EXERCISE DESCRIPTION>
Which lines run from the one containing "and anonymous multitasking." through the end of the entries? Restate them word for word, and only those.

-----

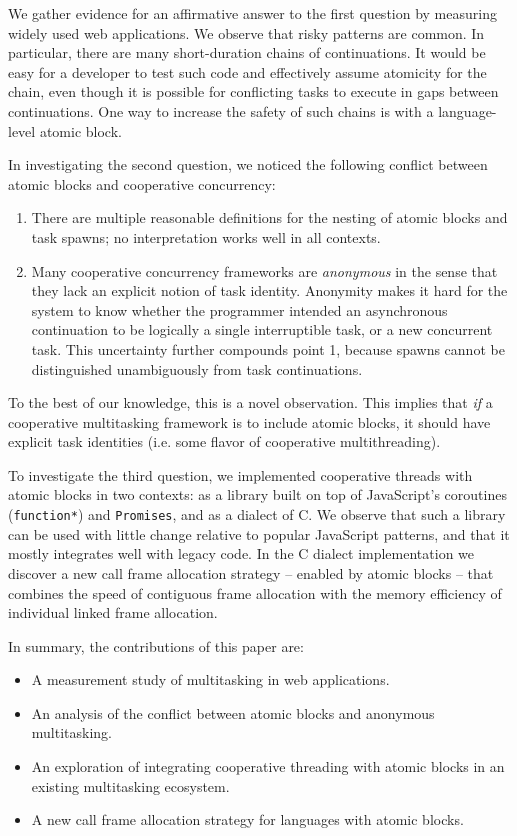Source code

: \documentclass[acmsmall,anonymous,review]{acmart}\settopmatter{printfolios=true,printccs=false,printacmref=false}
\begin{document}
We gather evidence for an affirmative answer to the first question by measuring widely used web applications\footnotemark{}.
We observe that risky patterns are common.
In particular, there are many short-duration chains of continuations.
It would be easy for a developer to test such code and effectively assume atomicity for the chain, even though it is possible for conflicting tasks to execute in gaps between continuations.
One way to increase the safety of such chains is with a language-level atomic block.


In investigating the second question, we noticed the following conflict between atomic blocks and cooperative concurrency:
\begin{enumerate}
\item There are multiple reasonable definitions for the nesting of atomic blocks and task spawns; no interpretation works well in all contexts.
\item Many cooperative concurrency frameworks are \emph{anonymous} in the sense that they lack an explicit notion of task identity.
  Anonymity makes it hard for the system to know whether the programmer intended an asynchronous continuation to be logically a single interruptible task, or a new concurrent task.
  This uncertainty further compounds point 1, because spawns cannot be distinguished unambiguously from task continuations.
\end{enumerate}
To the best of our knowledge, this is a novel observation.
This implies that \emph{if} a cooperative multitasking framework is to include atomic blocks, it should have explicit task identities (i.e. some flavor of cooperative multithreading).

To investigate the third question, we implemented cooperative threads with atomic blocks in two contexts: as a library built on top of JavaScript's coroutines (\texttt{function*}) and \texttt{Promises}, and as a dialect of C.
We observe that such a library can be used with little change relative to popular JavaScript patterns, and that it mostly integrates well with legacy code.
In the C dialect implementation we discover a new call frame allocation strategy -- enabled by atomic blocks -- that combines the speed of contiguous frame allocation with the memory efficiency of individual linked frame allocation.

In summary, the contributions of this paper are:
\begin{itemize}
\item A measurement study of multitasking in web applications.
\item An analysis of the conflict between atomic blocks and anonymous multitasking.
\item An exploration of integrating cooperative threading with atomic blocks in an existing multitasking ecosystem.
\item A new call frame allocation strategy for languages with atomic blocks.
\end{itemize}
\end{document}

-----

THE COMPLETED TASK>
\item An analysis of the conflict between atomic blocks and anonymous multitasking.
\item An exploration of integrating cooperative threading with atomic blocks in an existing multitasking ecosystem.
\item A new call frame allocation strategy for languages with atomic blocks.
\end{itemize}
\end{document}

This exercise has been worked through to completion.